/continual-habitat-lab

High Level library for running Habitat-Sim for Continual Learning applications.

Primary LanguagePython

Continual Habitat Lab


Continual Habitat Lab is an alternative (yet inspired) to Habitat-Lab, providing a high-level abstraction over Habitat-Sim with a specific focus on Continual Learning and Reinforcement Learning. CHL greatly simplifies and 'shrinks' the abstraction layers by reducing explicitely to the RL agent-environment interaction schema and natively adopting OpenAI Gym interface:

  • revisits the concept of Task, in a simple and yet closer to a formal definition way: a Task must define a reward function R(s, s', a)->r, a goal test function G(s)->done and an action space A (actions mapping). A task can then freely access the Habitat simulator and has access to a special callbacks to act upon it. Furthermore, all __init__ args that make your task tunable are by default available as configuration fields, so you can run multiple experiments by simply changing parameters on a .yaml file.
  • the environment is by default an OpenAI Gym environment and groups together these components: a habitat simulator, a TaskIterator and a SceneManager. In a env.step() call the habitat simulator provides the observation while the current task provides reward + termination flag.
  • A TaskIterator allows to iterate over a collection of tasks with configurable parameters in terms of number of steps/episodes each one should be run for, providing access to the current 'active' task. This 'stream of tasks' concept is natively supported as it is at the core of Continual Learning definition.
  • A SceneManager allows to define how to switch and iterate between scenes during environment interaction (e.g. under which conditions the scene should change..) with the goal of making this process super easy and again natively supported, as this feature is also of great importance for CL. You can go over scenes contained in a dataset or in a collection of dataset by simply moving them to a common folder, all by changing a couple of lines in your .yaml config file.
  • features a more powerful configuration system entirely based on OmegaConf, which integrates all configurations options from habitat sim for instatiating the simulator so you don't have to re-learn new terminologies for the same stuff.
  • observation space, what the agent can perceive, is implicitly defined in configuration by setting the available sensors.
  • drops the explicit need of Datasets you have in Habitat-Lab: data should be generated through environment interactions (enforcing RL view) and initial states definition should be an option entirely up to the developer, achievable in many ways (e.g. by subclassing the simulator or defining a new Task).
  • new actions can be defined leveraging the standard habitat sim registry.

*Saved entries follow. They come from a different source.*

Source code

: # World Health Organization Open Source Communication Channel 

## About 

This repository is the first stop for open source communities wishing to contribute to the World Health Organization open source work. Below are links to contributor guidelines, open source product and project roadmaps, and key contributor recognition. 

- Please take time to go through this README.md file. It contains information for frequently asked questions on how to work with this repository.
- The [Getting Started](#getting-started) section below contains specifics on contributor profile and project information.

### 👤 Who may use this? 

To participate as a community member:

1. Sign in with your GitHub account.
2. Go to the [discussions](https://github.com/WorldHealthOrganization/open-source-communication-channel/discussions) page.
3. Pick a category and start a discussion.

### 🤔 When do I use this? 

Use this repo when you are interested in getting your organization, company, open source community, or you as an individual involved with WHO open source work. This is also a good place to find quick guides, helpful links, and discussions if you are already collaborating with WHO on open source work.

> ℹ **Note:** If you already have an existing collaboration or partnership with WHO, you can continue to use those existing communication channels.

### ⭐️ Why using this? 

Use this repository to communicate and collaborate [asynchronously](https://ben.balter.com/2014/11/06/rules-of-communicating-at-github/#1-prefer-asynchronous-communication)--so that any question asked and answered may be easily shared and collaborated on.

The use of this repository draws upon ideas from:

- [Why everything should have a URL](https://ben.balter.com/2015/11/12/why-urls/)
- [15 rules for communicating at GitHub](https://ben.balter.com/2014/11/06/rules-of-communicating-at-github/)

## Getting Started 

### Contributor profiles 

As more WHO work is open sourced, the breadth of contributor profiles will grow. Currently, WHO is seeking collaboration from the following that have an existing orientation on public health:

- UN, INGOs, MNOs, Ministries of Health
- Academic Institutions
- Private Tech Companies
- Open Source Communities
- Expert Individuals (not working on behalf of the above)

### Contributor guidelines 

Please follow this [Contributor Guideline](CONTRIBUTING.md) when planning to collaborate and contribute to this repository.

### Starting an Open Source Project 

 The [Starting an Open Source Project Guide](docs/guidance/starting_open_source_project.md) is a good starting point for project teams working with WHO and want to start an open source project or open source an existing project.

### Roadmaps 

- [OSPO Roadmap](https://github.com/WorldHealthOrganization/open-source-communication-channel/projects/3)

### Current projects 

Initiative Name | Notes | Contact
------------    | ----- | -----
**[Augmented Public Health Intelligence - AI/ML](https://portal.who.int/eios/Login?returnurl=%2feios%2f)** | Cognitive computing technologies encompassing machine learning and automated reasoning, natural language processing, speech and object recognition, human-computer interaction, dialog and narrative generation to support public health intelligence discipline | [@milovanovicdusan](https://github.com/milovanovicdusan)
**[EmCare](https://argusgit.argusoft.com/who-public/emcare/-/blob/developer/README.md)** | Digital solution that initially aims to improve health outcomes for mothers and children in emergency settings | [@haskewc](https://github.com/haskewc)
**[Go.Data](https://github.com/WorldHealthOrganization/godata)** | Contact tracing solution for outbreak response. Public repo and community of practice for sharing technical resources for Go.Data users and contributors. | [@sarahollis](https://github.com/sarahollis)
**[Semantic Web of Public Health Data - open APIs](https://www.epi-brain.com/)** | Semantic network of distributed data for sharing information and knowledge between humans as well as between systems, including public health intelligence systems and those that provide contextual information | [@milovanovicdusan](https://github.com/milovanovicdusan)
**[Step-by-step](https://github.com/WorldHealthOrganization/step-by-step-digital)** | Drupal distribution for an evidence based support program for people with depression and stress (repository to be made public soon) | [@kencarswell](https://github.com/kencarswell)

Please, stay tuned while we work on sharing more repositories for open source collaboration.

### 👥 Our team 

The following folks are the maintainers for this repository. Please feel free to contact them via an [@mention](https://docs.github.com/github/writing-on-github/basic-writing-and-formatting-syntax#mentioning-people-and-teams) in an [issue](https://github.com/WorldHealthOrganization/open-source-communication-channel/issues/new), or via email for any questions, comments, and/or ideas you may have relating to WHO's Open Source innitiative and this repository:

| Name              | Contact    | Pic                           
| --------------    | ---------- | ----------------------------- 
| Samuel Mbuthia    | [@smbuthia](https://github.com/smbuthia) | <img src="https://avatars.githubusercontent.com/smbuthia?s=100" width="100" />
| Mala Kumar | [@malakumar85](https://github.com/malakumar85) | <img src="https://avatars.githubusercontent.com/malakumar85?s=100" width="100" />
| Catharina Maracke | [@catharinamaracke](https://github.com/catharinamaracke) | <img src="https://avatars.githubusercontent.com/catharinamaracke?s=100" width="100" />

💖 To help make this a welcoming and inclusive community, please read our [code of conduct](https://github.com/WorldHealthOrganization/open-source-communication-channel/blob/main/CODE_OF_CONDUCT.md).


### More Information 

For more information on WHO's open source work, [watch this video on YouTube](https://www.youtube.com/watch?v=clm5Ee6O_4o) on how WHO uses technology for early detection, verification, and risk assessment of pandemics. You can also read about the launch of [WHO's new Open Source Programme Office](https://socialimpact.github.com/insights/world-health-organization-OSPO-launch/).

This figure shows a bit what it's written above in great lenght:

Quick Example

from continual_habitat_lab import ContinualHabitatLabConfig, ContinualHabitatEnv
import random

# Load config from yaml file 
config = ContinualHabitatLabConfig.from_yaml("example_config.yaml")
# ..or use default one
config = ContinualHabitatLabConfig()
# ..or even create it programatically
cfg = {
    "tasks": [{"type": "VoidTask", "max_steps": 10, 'name': 'QuickExampleTask'}],
    "agent": {"sensor_specifications": [{"type": "RGBA", "resolution": [128, 128]}]},
    "scene": {"scene_path": "./data/scene_datasets/habitat-test-scenes/skokloster-castle.glb"},
}
config = ContinualHabitatLabConfig(cfg, from_cli=False)
config.simulator.random_seed = 7

# check out good ol' habitat-sim configuration to see registered actions
action_names = list(config.habitat_sim_config.agents[0].action_space.keys())
print(action_names)
n_episodes = 2
with ContinualHabitatEnv(config) as env:
    print("\n"*10 + "*"*50 + '\n'+"*"*50)
    print("Current scene:", env.current_scene)
    print("Available tasks:", [t.name for t in env.tasks])
    for _ in range(n_episodes):
        obs = env.reset()
        print("Current task:", env.current_task)
        print("Initial position", env.agent_position)

        while not env.done:
            # execute random action
            action = env.action_space.sample()
            # get the action space mapping as defined by the task
            action_mapping = env.current_task._action_space_map
            print("Action", action_mapping[action])
            
            obs, reward, done, _ = env.step(action)
            print("Current position/orientation", env.agent_position, env.agent_rotation)

        print("Episode terminated!")

Installation

Head over to https://github.com/facebookresearch/habitat-sim#installation for the latest instructions on how to install habitat-sim, containing the actual simulator engine. At the time of writing, this is as easy as doing conda install habitat-sim -c conda-forge -c aihabitat (desktop pc). Follow the instructions to get some samples and test out the installation.

To try out a simple example, try running p example.py -i (interactive) after changing the scene_path and object_asset filepaths in example_config.yaml.